The study reports that the level of reported sexual harassment was rather low. The workers were asked to rank harassment experiences on a scale of 1-5 (where 1 is experiencing no sexual harassment at all and 5 is constant harassment), harassment being defined as offensive sexually suggestive comments (gender harassment), repeated harassment intended to lead to sexual relations, and actual sexual coercion. According to the study, the level of sexual harassment was 1.38. That said, a third of the women reported having experienced gender harassment at medium or high frequency (66.69 percent of the women reported that they never experienced gender harassment or rarely experienced it); 89.85 percent of the women never experienced repeated attempts at sexual relations or seldom experienced it; 95.37 percent of the workers never or seldom experienced sexual blackmail.

The research also revealed that in the organizations where the female employees reported more internal politics (i.e., where decisions are made based on personal and not business interests) there are also more cases of sexual harassment.

The second stage of the study examined behavioral patterns of women who had experienced sexual harassment.
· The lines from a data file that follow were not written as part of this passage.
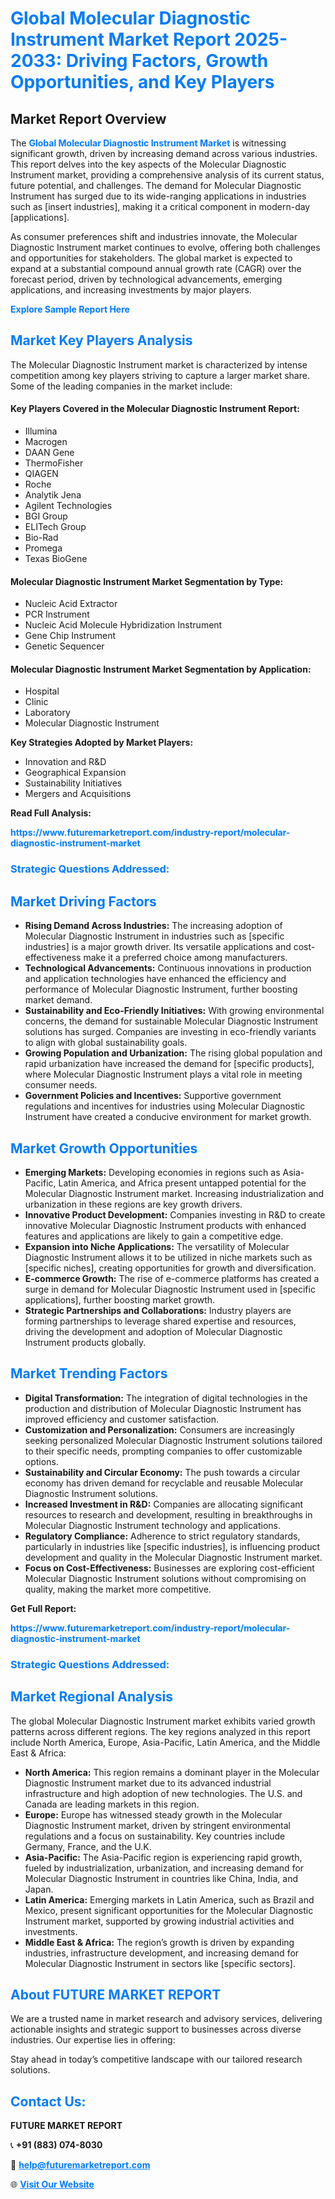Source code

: <h1 style="color: #007BFF;">Global Molecular Diagnostic Instrument Market Report 2025-2033: Driving Factors, Growth Opportunities, and Key Players</h1>

<section id="overview">
<h2>Market Report Overview</h2>
<p>The <a href="https://www.futuremarketreport.com/industry-report/molecular-diagnostic-instrument-market" style="color: #007BFF; text-decoration: none;"><strong>Global Molecular Diagnostic Instrument Market</strong></a> is witnessing significant growth, driven by increasing demand across various industries. This report delves into the key aspects of the Molecular Diagnostic Instrument market, providing a comprehensive analysis of its current status, future potential, and challenges. The demand for Molecular Diagnostic Instrument has surged due to its wide-ranging applications in industries such as [insert industries], making it a critical component in modern-day [applications].</p>
<p>As consumer preferences shift and industries innovate, the Molecular Diagnostic Instrument market continues to evolve, offering both challenges and opportunities for stakeholders. The global market is expected to expand at a substantial compound annual growth rate (CAGR) over the forecast period, driven by technological advancements, emerging applications, and increasing investments by major players.</p>
</section>

<section id="overview">
<p><a href="https://www.futuremarketreport.com/request-sample/reportId=122109" style="color: #007BFF; text-decoration: none;"><strong>Explore Sample Report Here</strong></a></p>
</section>

<section id="key-players">
<h2 style="color: #007BFF;">Market Key Players Analysis</h2>
<p>The Molecular Diagnostic Instrument market is characterized by intense competition among key players striving to capture a larger market share. Some of the leading companies in the market include:</p>
<h4>Key Players Covered in the Molecular Diagnostic Instrument Report:</h4>
<ul><li>Illumina</li><li>Macrogen</li><li>DAAN Gene</li><li>ThermoFisher</li><li>QIAGEN</li><li>Roche</li><li>Analytik Jena</li><li>Agilent Technologies</li><li>BGI Group</li><li>ELITech Group</li><li>Bio-Rad</li><li>Promega</li><li>Texas BioGene</li></ul>
<h4>Molecular Diagnostic Instrument Market Segmentation by Type:</h4>
<ul><li>Nucleic Acid Extractor</li><li>PCR Instrument</li><li>Nucleic Acid Molecule Hybridization Instrument</li><li>Gene Chip Instrument</li><li>Genetic Sequencer</li></ul>

<h4>Molecular Diagnostic Instrument Market Segmentation by Application:</h4>
<ul><li>Hospital</li><li>Clinic</li><li>Laboratory</li><li>Molecular Diagnostic Instrument</li></ul>
<p><strong>Key Strategies Adopted by Market Players:</strong></p>
<ul>
<li>Innovation and R&D</li>
<li>Geographical Expansion</li>
<li>Sustainability Initiatives</li>
<li>Mergers and Acquisitions</li>
</ul>
</section>

<section>
<p><strong>Read Full Analysis: </strong></p><a href="https://www.futuremarketreport.com/industry-report/molecular-diagnostic-instrument-market" style="color: #007BFF; text-decoration: none;"><strong>https://www.futuremarketreport.com/industry-report/molecular-diagnostic-instrument-market</strong></a>
<h3 style="color: #007BFF;">Strategic Questions Addressed:</h3>
</section>

<section id="driving-factors">
<h2 style="color: #007BFF;">Market Driving Factors</h2>
<ul>
<li><strong>Rising Demand Across Industries:</strong> The increasing adoption of Molecular Diagnostic Instrument in industries such as [specific industries] is a major growth driver. Its versatile applications and cost-effectiveness make it a preferred choice among manufacturers.</li>
<li><strong>Technological Advancements:</strong> Continuous innovations in production and application technologies have enhanced the efficiency and performance of Molecular Diagnostic Instrument, further boosting market demand.</li>
<li><strong>Sustainability and Eco-Friendly Initiatives:</strong> With growing environmental concerns, the demand for sustainable Molecular Diagnostic Instrument solutions has surged. Companies are investing in eco-friendly variants to align with global sustainability goals.</li>
<li><strong>Growing Population and Urbanization:</strong> The rising global population and rapid urbanization have increased the demand for [specific products], where Molecular Diagnostic Instrument plays a vital role in meeting consumer needs.</li>
<li><strong>Government Policies and Incentives:</strong> Supportive government regulations and incentives for industries using Molecular Diagnostic Instrument have created a conducive environment for market growth.</li>
</ul>
</section>

<section id="growth-opportunities">
<h2 style="color: #007BFF;">Market Growth Opportunities</h2>
<ul>
<li><strong>Emerging Markets:</strong> Developing economies in regions such as Asia-Pacific, Latin America, and Africa present untapped potential for the Molecular Diagnostic Instrument market. Increasing industrialization and urbanization in these regions are key growth drivers.</li>
<li><strong>Innovative Product Development:</strong> Companies investing in R&D to create innovative Molecular Diagnostic Instrument products with enhanced features and applications are likely to gain a competitive edge.</li>
<li><strong>Expansion into Niche Applications:</strong> The versatility of Molecular Diagnostic Instrument allows it to be utilized in niche markets such as [specific niches], creating opportunities for growth and diversification.</li>
<li><strong>E-commerce Growth:</strong> The rise of e-commerce platforms has created a surge in demand for Molecular Diagnostic Instrument used in [specific applications], further boosting market growth.</li>
<li><strong>Strategic Partnerships and Collaborations:</strong> Industry players are forming partnerships to leverage shared expertise and resources, driving the development and adoption of Molecular Diagnostic Instrument products globally.</li>
</ul>
</section>

<section id="trending-factors">
<h2 style="color: #007BFF;">Market Trending Factors</h2>
<ul>
<li><strong>Digital Transformation:</strong> The integration of digital technologies in the production and distribution of Molecular Diagnostic Instrument has improved efficiency and customer satisfaction.</li>
<li><strong>Customization and Personalization:</strong> Consumers are increasingly seeking personalized Molecular Diagnostic Instrument solutions tailored to their specific needs, prompting companies to offer customizable options.</li>
<li><strong>Sustainability and Circular Economy:</strong> The push towards a circular economy has driven demand for recyclable and reusable Molecular Diagnostic Instrument solutions.</li>
<li><strong>Increased Investment in R&D:</strong> Companies are allocating significant resources to research and development, resulting in breakthroughs in Molecular Diagnostic Instrument technology and applications.</li>
<li><strong>Regulatory Compliance:</strong> Adherence to strict regulatory standards, particularly in industries like [specific industries], is influencing product development and quality in the Molecular Diagnostic Instrument market.</li>
<li><strong>Focus on Cost-Effectiveness:</strong> Businesses are exploring cost-efficient Molecular Diagnostic Instrument solutions without compromising on quality, making the market more competitive.</li>
</ul>
</section>

<section>
<p><strong>Get Full Report: </strong></p><a href="https://www.futuremarketreport.com/industry-report/molecular-diagnostic-instrument-market" style="color: #007BFF; text-decoration: none;"><strong>https://www.futuremarketreport.com/industry-report/molecular-diagnostic-instrument-market</strong></a>
<h3 style="color: #007BFF;">Strategic Questions Addressed:</h3>
</section>


<section id="regional-analysis">
<h2 style="color: #007BFF;">Market Regional Analysis</h2>
<p>The global Molecular Diagnostic Instrument market exhibits varied growth patterns across different regions. The key regions analyzed in this report include North America, Europe, Asia-Pacific, Latin America, and the Middle East & Africa:</p>
<ul>
<li><strong>North America:</strong> This region remains a dominant player in the Molecular Diagnostic Instrument market due to its advanced industrial infrastructure and high adoption of new technologies. The U.S. and Canada are leading markets in this region.</li>
<li><strong>Europe:</strong> Europe has witnessed steady growth in the Molecular Diagnostic Instrument market, driven by stringent environmental regulations and a focus on sustainability. Key countries include Germany, France, and the U.K.</li>
<li><strong>Asia-Pacific:</strong> The Asia-Pacific region is experiencing rapid growth, fueled by industrialization, urbanization, and increasing demand for Molecular Diagnostic Instrument in countries like China, India, and Japan.</li>
<li><strong>Latin America:</strong> Emerging markets in Latin America, such as Brazil and Mexico, present significant opportunities for the Molecular Diagnostic Instrument market, supported by growing industrial activities and investments.</li>
<li><strong>Middle East & Africa:</strong> The region’s growth is driven by expanding industries, infrastructure development, and increasing demand for Molecular Diagnostic Instrument in sectors like [specific sectors].</li>
</ul>
</section>

<footer>
<h2 style="color: #007BFF;">About FUTURE MARKET REPORT</h2>
<p>We are a trusted name in market research and advisory services, delivering actionable insights and strategic support to businesses across diverse industries. Our expertise lies in offering:</p>

<p>Stay ahead in today’s competitive landscape with our tailored research solutions.</p>

<h2 style="color: #007BFF;">Contact Us:</h2>
<p><strong>FUTURE MARKET REPORT</strong></p>
<p>📞 <strong>+91 (883) 074-8030</strong></p>
<p>📧 <strong><a href="mailto:help@futuremarketreport.com" style="color: #007BFF;">help@futuremarketreport.com</a></strong></p>
<p>🌐 <strong><a href="https://www.futuremarketreport.com/" style="color: #007BFF;">Visit Our Website</a></strong></p>
</footer>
It revealed that harassed women tend to leave their jobs. The factor that can lead women to staying at their places of work despite sexual harassment is their level of self-capability: the more a woman believes in her own power to change the present reality the more she will prefer not to leave her workplace. The level of organizational politics also affects behavioral patterns: the more an organization is considered egalitarian, fair, and just, the more sexually harassed women preferred to put up a fight within the organization; and vice versa.

According to the researchers, these conclusions indicate that organizations that wish to combat the phenomenon of sexual harassment ought to set clear policies that minimize uncertainty and the risks that confront a female worker who wishes to make a complaint.

"There is a tendency to think that it is the stronger woman who believes in her capabilities who will choose to leave a place of work in which she experienced sexual harassment because she believes in her abilities and the possibility of finding another job. But the study's findings showed that a worker who leaves an organization following sexual harassment does so out of inability to bring about a positive solution to the situation and not as an act based on strength and power," the researchers concluded.